Two new analytics engine startups — both based in Israel — are announcing launches, one day apart. Yesterday, Varada unveiled its data platform, which follows a beta period of some length. And this morning, Firebolt is announcing its cloud data warehouse as a service, as well as a $37 million Series A financing round, with participation from Zeev Ventures, TLV Partners, Bessemer Venture Partners and Angular Ventures.
The two startups’ platforms target similar workloads and run exclusively on Amazon Web Services at present. But their technology approaches differ in important ways.
Varada, founded by alumni of XtremIO, takes a data virtualization approach, using the open source Presto query engine for data source connectivity and basic query services. But Varada uses a combination of caching and machine learning-based optimizations to accelerate performance. It also uses multiple types of indexes (including even Lucene indexes for text-based data) to mitigate the need for doing huge file scans. Varada says its platform automatically chooses the most effective index for each “nano block” (Varada’s name for the sub-units of columnar data storage) based on the data content and structure.
In a demo for ZDNet, Varada showed side-by-side queries between it and Amazon Athena, which also uses Presto. The two platforms ran the same queries, on the very same data files in Amazon S3, with several queries executing two orders of magnitude faster on Varada, and even one exception to that being over 30x faster. While one would expect a vendor-controlled demo to show that vendor’s platform in a positive light, this was still impressive.
But beyond speed, Varada’s use of indexes means it needed to scan much less data than did Athena. And since Athena bills based on scanned data volume, this isn’t just a matter of elegance, but a truly cost-saving feature. Varada also says it offers “glass box” visibility into workload performance and cluster utilization, with the platform optimizing workloads for their customer-configured priority and budget. In addition, Varada says that, using machine learning, the platform elastically adjusts the compute and storage cluster.
Firebolt: Beyond the cache
Firebolt is led by Eldad Farkash who served as co-founder and CTO at Sisense (also founded in Israel) from 2004 to 2018. Farkash’s background is influenced by the work of researchers at Centrum Wiskunde & Informatica in the Netherlands, and their MonetDB project. That database pioneered the use of columnar storage, vector processing and utilizing the CPU cache, in addition to RAM, for query acceleration; Sisense’s engine took a similar approach. Firebolt leverages the CPU cache as well, but that’s not its headline architectural feature.
Firebolt’s philosophy is that the Parquet columnar file format, now relied upon by most data lake technologies, while innovative, isn’t sufficient to support lightning-fast queries. Its combination of columnar and partitioned storage can be good for certain BI-style queries that happen to be aggregated by the column the file is partitioned upon (date for example). But when queries go outside that scope (for example, aggregating on geography or product), and can’t exploit the partitioning scheme, big file scans are required and performance can suffer significantly.

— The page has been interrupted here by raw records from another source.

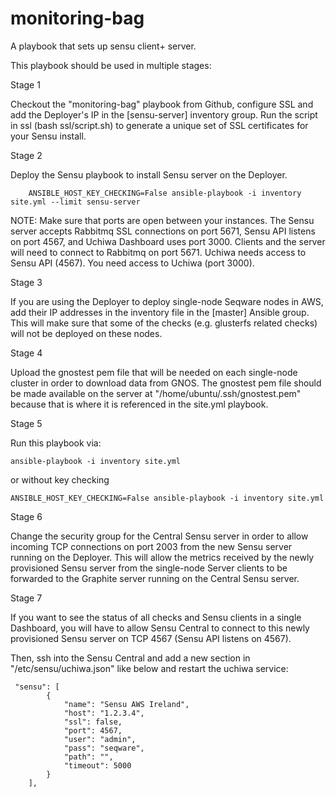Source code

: monitoring-bag
==============

A playbook that sets up sensu client+ server.

This playbook should be used in multiple stages:

Stage 1

Checkout the "monitoring-bag" playbook from Github, configure SSL and add the Deployer's IP in the [sensu-server] inventory group.
Run the script in ssl (bash ssl/script.sh) to generate a unique set of SSL certificates for your Sensu install.

Stage 2

Deploy the Sensu playbook to install Sensu server on the Deployer.

        ANSIBLE_HOST_KEY_CHECKING=False ansible-playbook -i inventory site.yml --limit sensu-server

NOTE: Make sure that ports are open between your instances. The Sensu server accepts Rabbitmq SSL connections on port 5671, Sensu API listens on port 4567, and Uchiwa Dashboard uses port 3000. Clients and the server will need  to connect to Rabbitmq on port 5671. Uchiwa needs access to Sensu API (4567). You need access to Uchiwa (port 3000).


Stage 3

If you are using the Deployer to deploy single-node Seqware nodes in AWS, add their IP addresses in the inventory file in the [master] Ansible group. This will make sure that some of the checks (e.g. glusterfs related checks) will not be deployed on these nodes.

Stage 4

Upload the gnostest pem file that will be needed on each single-node cluster in order to download data from GNOS.
The gnostest pem file should be made available on the server at "/home/ubuntu/.ssh/gnostest.pem" because that is where it is referenced in the site.yml playbook.

Stage 5

Run this playbook via:

    ansible-playbook -i inventory site.yml

or without key checking

    ANSIBLE_HOST_KEY_CHECKING=False ansible-playbook -i inventory site.yml

Stage 6

Change the security group for the Central Sensu server in order to allow incoming TCP connections on port 2003 from the new Sensu server running on the Deployer. This will allow the metrics received by the newly provisioned Sensu server from the single-node Server clients to be forwarded to the Graphite server running on the Central Sensu server.

Stage 7

If you want to see the status of all checks and Sensu clients in a single Dashboard, you will have to allow Sensu Central to connect to this newly provisioned Sensu server on TCP 4567 (Sensu API listens on 4567).

Then, ssh into the Sensu Central and add a new section in "/etc/sensu/uchiwa.json" like below and restart the uchiwa service:

     "sensu": [
            {
                "name": "Sensu AWS Ireland",
                "host": "1.2.3.4",
                "ssl": false,
                "port": 4567,
                "user": "admin",
                "pass": "seqware",
                "path": "",
                "timeout": 5000
            }
        ],
 


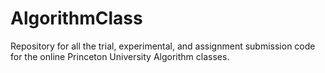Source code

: # AlgorithmClass

Repository for all the trial, experimental, and assignment submission code for the online Princeton University Algorithm classes.
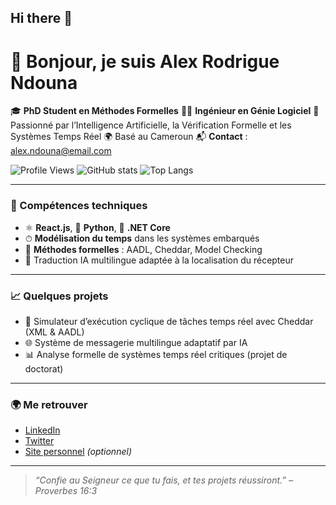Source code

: ## Hi there 👋

<!--
**ndounalex/ndounalex** is a ✨ _special_ ✨ repository because its `README.md` (this file) appears on your GitHub profile.

Here are some ideas to get you started:

- 🔭 I’m currently working on ...
- 🌱 I’m currently learning ...
- 👯 I’m looking to collaborate on ...
- 🤔 I’m looking for help with ...
- 💬 Ask me about ...
- 📫 How to reach me: ...
- 😄 Pronouns: ...
- ⚡ Fun fact: ...
-->

# 👋 Bonjour, je suis Alex Rodrigue Ndouna

🎓 **PhD Student en Méthodes Formelles**
👨‍💻 **Ingénieur en Génie Logiciel**
🧠 Passionné par l’Intelligence Artificielle, la Vérification Formelle et les Systèmes Temps Réel
🌍 Basé au Cameroun
📬 **Contact** : [alex.ndouna@email.com](mailto:ndounalex@yahoo.fr)

![Profile Views](https://komarev.com/ghpvc/?username=ndounalex\&label=Vues%20du%20profil\&color=0e75b6\&style=flat)
![GitHub stats](https://github-readme-stats.vercel.app/api?username=ndounalex\&show_icons=true\&theme=default)
![Top Langs](https://github-readme-stats.vercel.app/api/top-langs/?username=ndounalex&layout=compact)

---

### 🔧 Compétences techniques

* ⚛️ **React.js**, 🐍 **Python**, 🧱 **.NET Core**
* ⏱ **Modélisation du temps** dans les systèmes embarqués
* 📐 **Méthodes formelles** : AADL, Cheddar, Model Checking
* 🔄 Traduction IA multilingue adaptée à la localisation du récepteur

---

### 📈 Quelques projets

* 🔧 Simulateur d’exécution cyclique de tâches temps réel avec Cheddar (XML & AADL)
* 🌐 Système de messagerie multilingue adaptatif par IA
* 📊 Analyse formelle de systèmes temps réel critiques (projet de doctorat)

---

### 🌍 Me retrouver

* [LinkedIn](https://linkedin.com/in/tonprofil)
* [Twitter](https://twitter.com/tonprofil)
* [Site personnel](https://tonsite.dev) *(optionnel)*

---

> *“Confie au Seigneur ce que tu fais, et tes projets réussiront.” – Proverbes 16:3*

Firebolt’s solution to this problem is to use its own FFF file format. FFF varies its structure depending on what tier of the storage hierarchy (Amazon S3, solid state disk or CPU cache) is used. It uses new compression and encoding options and is optimized for the Firebolt query engine. Every data file is sorted by a primary key and indexed, using sparse indexes that are loaded into memory. The indexes accelerate queries when the physical sort order can’t. And in addition to these optimizations, Firebolt can utilize GPUs to accelerate certain workloads further.
The need for speed
Both Varada and Firebolt are focused on making data lakes into launchpads for fast analytics over huge volumes of data, and not just solutions for storing it. Firebolt builds a proprietary data warehouse, with its own nested data-optimized SQL syntax, over the lake. Varada uses standard data lake storage formats and a popular, open source query engine, but augments it with its own indexing technology and workload management.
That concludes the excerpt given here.